DE BARBIZON A L’ÉCOLE DE LA RIVIÈRE HUDSONLA PEINTURE DE PAYSAGE            Gérard Saccoccini

L’école de Barbizon et l’école de la Rivière Hudson sont-elles de simples mouvements artistiques ou de véritables écoles picturales ?

 Quels sont les points communs qui les relient ?

 Quels sont les courants d’influence qu’elles partagent et quelles en sont les origines ?

    Avant toute chose, il faut considérer la provenance et l’importance des voies parallèles qu’elles suivirent concernant la philosophie, l’évolution, le développement et les pistes formelles utilisées par les générations d’artistes concernés.
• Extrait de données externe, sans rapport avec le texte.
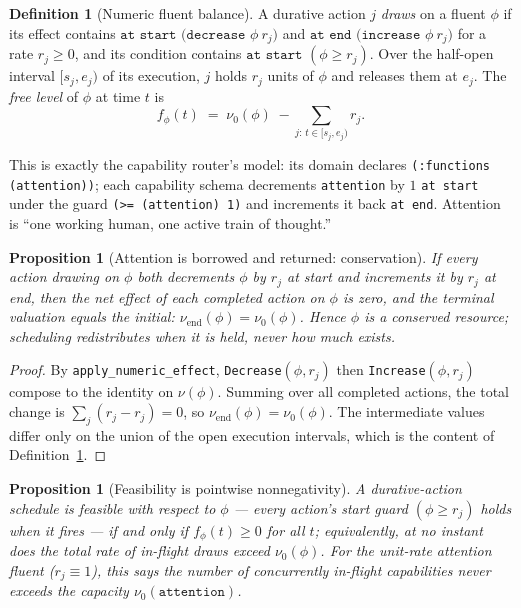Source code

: \documentclass[11pt,oneside]{book}
\theoremstyle{definition}
\newtheorem{definition}{Definition}[chapter]
\theoremstyle{plain}
\newtheorem{proposition}[theorem]{Proposition}
\theoremstyle{remark}
\newcommand{\code}[1]{\texttt{#1}}
\begin{document}
\begin{definition}[Numeric fluent balance]\label{def:balance}
A durative action $j$ \emph{draws} on a fluent $\phi$ if its effect contains
$\code{at start (decrease } \phi\ r_j)$ and $\code{at end (increase } \phi\ r_j)$ for a rate
$r_j\ge 0$, and its condition contains $\code{at start } (\phi \ge r_j)$. Over the half-open
interval $[s_j,e_j)$ of its execution, $j$ holds $r_j$ units of $\phi$ and releases them at
$e_j$. The \emph{free level} of $\phi$ at time $t$ is
\[
f_\phi(t)\;=\;\nu_0(\phi)\;-\!\!\sum_{j:\,t\in[s_j,e_j)}\!\! r_j .
\]
\end{definition}

This is exactly the capability router's model: its domain declares \code{(:functions
(attention))}; each capability schema decrements \code{attention} by $1$ \code{at start} under
the guard \code{(>= (attention) 1)} and increments it back \code{at end}. Attention is ``one
working human, one active train of thought.''

\begin{proposition}[Attention is borrowed and returned: conservation]\label{prop:conserve}
If every action drawing on $\phi$ both decrements $\phi$ by $r_j$ at start and increments it by
$r_j$ at end, then the net effect of each completed action on $\phi$ is zero, and the terminal
valuation equals the initial: $\nu_{\text{end}}(\phi)=\nu_0(\phi)$. Hence $\phi$ is a conserved
resource; scheduling redistributes \emph{when} it is held, never \emph{how much} exists.
\end{proposition}

\begin{proof}
By \code{apply\_numeric\_effect}, \code{Decrease}$(\phi,r_j)$ then \code{Increase}$(\phi,r_j)$
compose to the identity on $\nu(\phi)$. Summing over all completed actions, the total change is
$\sum_j (r_j-r_j)=0$, so $\nu_{\text{end}}(\phi)=\nu_0(\phi)$. The intermediate values differ
only on the union of the open execution intervals, which is the content of
Definition~\ref{def:balance}. \end{proof}

\begin{proposition}[Feasibility is pointwise nonnegativity]\label{prop:balance}
A durative-action schedule is feasible with respect to $\phi$ --- every action's start guard
$(\phi\ge r_j)$ holds when it fires --- if and only if $f_\phi(t)\ge 0$ for all $t$;
equivalently, at no instant does the total rate of in-flight draws exceed $\nu_0(\phi)$. For the
unit-rate attention fluent ($r_j\equiv1$), this says the number of concurrently in-flight
capabilities never exceeds the capacity $\nu_0(\code{attention})$.
\end{proposition}
\end{document}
   Barbizon est le vocable qui désigne le foyer géographique informel qui reçut des groupes de peintres paysagistes animés par le désir de travailler « en plein air d’après nature », dans un élan pictural qui prit fin à la naissance de l’Impressionnisme.

 Vers 1850, des milliers de jeunes artistes d’Europe, de Russie et des Etats-Unis, inscrits dans les ateliers de Paris, s’y retrouvent avec leurs homologues parisiens. 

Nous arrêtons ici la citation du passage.